And you know, I sit side by side with John for a week in the Maldives, and he replicates all the good things that I’ve been able to develop and innovate, and he puts them all into his platform. So everyone’s winning after that.
Stevie: That’s what I love about it, as well. Like, I have gone to John a few times, he’s probably completely sick of me. I’m joking.
James: No, he loves you. He’s one of the people who said, you know, it’d be really good if you chat to Stevie about what she’s done with her course, because it’s best practice.
Stevie: Oh, that’s really great to hear.
James: Yeah.
Stevie: I guess probably what I was going to say was, there’s so many things that I’ve gone in and I’ve said to John, you know, it would be great if we could have this feature or we could have that feature. And he’s been very open to if other members want it as well, and it’s not just, you know, something that I want, changing things as well. And that was the frustration I had with other course platforms. I’d find something that was a block, and it obviously wouldn’t change, and it wouldn’t be the right platform for me.
James: I’ve had situations in the past where I went to my cart provider and I’ve said, could we do this? And he said, yup, if you pay for the development, we’ll schedule it and we can do it next year, for $40,000. John is, like, the very opposite of that. He just builds it. He’s got this full-time developer.
When people come to Stevie
So let’s talk about social media for a second. I suppose we should cover that, too. I’d like to know, what sort of situation are people in at the point where they come to you for help? Like, what sort of mistakes or challenges are they having at that point, pre-Stevie? What does a prospect look like for you?
Stevie: I work with a lot of small businesses. And so what I find is that most small businesses know that they should be on social media, they’ve been told that they should be on social media. And so what they do is, they’ll generally open a Facebook account, they’ll open an Instagram account, they’ll start posting about their sale next week or whatever, and then they’ll wonder why they’re not getting traction, and they’ll say that social media doesn’t work.

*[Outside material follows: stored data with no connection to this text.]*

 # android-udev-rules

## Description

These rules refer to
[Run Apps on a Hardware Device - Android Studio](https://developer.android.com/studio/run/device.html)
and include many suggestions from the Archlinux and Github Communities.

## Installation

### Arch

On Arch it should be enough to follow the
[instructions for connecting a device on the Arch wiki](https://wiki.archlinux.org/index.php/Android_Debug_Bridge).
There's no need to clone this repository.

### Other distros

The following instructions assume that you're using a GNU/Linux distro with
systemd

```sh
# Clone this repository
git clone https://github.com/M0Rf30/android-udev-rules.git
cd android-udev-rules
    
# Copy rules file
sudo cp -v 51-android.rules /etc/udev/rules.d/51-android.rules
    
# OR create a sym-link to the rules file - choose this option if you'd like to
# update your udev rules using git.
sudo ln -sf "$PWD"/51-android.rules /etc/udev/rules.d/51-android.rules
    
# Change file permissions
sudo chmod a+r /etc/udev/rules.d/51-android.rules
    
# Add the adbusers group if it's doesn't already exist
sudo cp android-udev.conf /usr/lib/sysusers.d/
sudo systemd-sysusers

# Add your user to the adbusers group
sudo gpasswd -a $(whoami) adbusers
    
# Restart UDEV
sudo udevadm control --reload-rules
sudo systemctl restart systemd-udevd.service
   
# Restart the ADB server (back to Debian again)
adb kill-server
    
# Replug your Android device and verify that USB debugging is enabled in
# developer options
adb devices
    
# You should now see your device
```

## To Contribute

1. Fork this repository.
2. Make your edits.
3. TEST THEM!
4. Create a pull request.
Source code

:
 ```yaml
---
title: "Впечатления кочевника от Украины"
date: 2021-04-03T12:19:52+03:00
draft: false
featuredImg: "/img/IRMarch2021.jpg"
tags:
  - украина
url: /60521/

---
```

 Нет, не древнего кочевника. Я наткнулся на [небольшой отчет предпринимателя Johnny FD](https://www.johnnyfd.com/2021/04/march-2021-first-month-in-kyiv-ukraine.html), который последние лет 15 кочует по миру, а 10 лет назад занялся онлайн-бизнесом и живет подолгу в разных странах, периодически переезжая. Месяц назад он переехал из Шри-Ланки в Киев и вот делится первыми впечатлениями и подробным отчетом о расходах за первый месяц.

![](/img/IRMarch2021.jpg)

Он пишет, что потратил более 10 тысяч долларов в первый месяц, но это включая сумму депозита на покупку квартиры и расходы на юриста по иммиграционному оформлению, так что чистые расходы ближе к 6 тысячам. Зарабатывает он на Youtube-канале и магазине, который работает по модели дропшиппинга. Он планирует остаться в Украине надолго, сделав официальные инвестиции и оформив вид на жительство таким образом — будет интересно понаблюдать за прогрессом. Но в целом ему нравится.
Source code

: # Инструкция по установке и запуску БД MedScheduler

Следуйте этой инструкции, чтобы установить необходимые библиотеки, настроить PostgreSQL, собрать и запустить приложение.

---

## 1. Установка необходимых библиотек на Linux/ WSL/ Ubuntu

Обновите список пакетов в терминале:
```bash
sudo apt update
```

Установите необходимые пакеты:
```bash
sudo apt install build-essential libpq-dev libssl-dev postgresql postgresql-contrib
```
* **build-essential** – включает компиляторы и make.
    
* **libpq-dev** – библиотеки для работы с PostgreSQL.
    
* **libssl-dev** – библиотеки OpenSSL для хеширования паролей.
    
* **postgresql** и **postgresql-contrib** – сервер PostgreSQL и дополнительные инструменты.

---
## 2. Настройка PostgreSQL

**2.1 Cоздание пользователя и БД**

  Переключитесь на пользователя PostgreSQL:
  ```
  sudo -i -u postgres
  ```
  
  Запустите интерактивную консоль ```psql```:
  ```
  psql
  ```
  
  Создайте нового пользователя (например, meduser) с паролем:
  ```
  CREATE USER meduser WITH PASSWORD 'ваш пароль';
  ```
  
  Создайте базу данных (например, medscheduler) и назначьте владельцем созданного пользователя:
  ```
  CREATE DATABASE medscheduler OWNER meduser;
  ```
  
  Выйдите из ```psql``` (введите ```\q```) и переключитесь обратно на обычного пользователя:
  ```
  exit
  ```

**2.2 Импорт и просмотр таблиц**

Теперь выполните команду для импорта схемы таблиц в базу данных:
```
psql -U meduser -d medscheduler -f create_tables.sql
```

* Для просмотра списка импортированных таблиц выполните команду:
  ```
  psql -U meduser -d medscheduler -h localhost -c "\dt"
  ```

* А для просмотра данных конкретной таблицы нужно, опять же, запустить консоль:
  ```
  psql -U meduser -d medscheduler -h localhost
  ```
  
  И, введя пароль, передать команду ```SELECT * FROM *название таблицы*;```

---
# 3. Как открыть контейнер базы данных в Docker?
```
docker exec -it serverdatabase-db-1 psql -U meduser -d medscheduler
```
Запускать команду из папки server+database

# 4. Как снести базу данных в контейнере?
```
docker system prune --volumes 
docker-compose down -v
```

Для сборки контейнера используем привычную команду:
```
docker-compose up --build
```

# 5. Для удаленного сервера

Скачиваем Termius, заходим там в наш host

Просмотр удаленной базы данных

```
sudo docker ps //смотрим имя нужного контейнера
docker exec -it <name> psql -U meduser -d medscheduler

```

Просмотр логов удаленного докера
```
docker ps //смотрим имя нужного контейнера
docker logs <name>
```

So at its kind of most extreme, they’re the sorts of people that I’m sort of working with and had previously been working with a lot in a service capacity, and it was just the same things over and over. People would come to me and they’d say, “My social media isn’t working because my hashtag strategy isn’t right,” or whatever.
James: So basically they were super tactical.
Stevie: Really, really obsessed on the tactics.
James: Very tactical, but their whole strategy is flawed.
“Brand personality is important when it comes to social, because you need to then amplify that out.”
Stevie: Yeah, or just didn’t have one of a number of different points right. And this is kind of the framework for the course. But generally, it was, they didn’t have their brand sorted, so they didn’t understand what their purpose was. And it doesn’t have to be world-changing, but they didn’t understand what they were in it for and they couldn’t amplify it out on social media, and that’s so important these days. They didn’t understand their points of difference, and they didn’t understand their brand personality. So that’s important when it comes to social, because you need to then amplify that out with things like, you know, your visuals on a visual platform like Instagram, and your copy. Your copy is so important. And your digital storytelling and things like that. So that was a big one. They didn’t have that sorted before they got onto social.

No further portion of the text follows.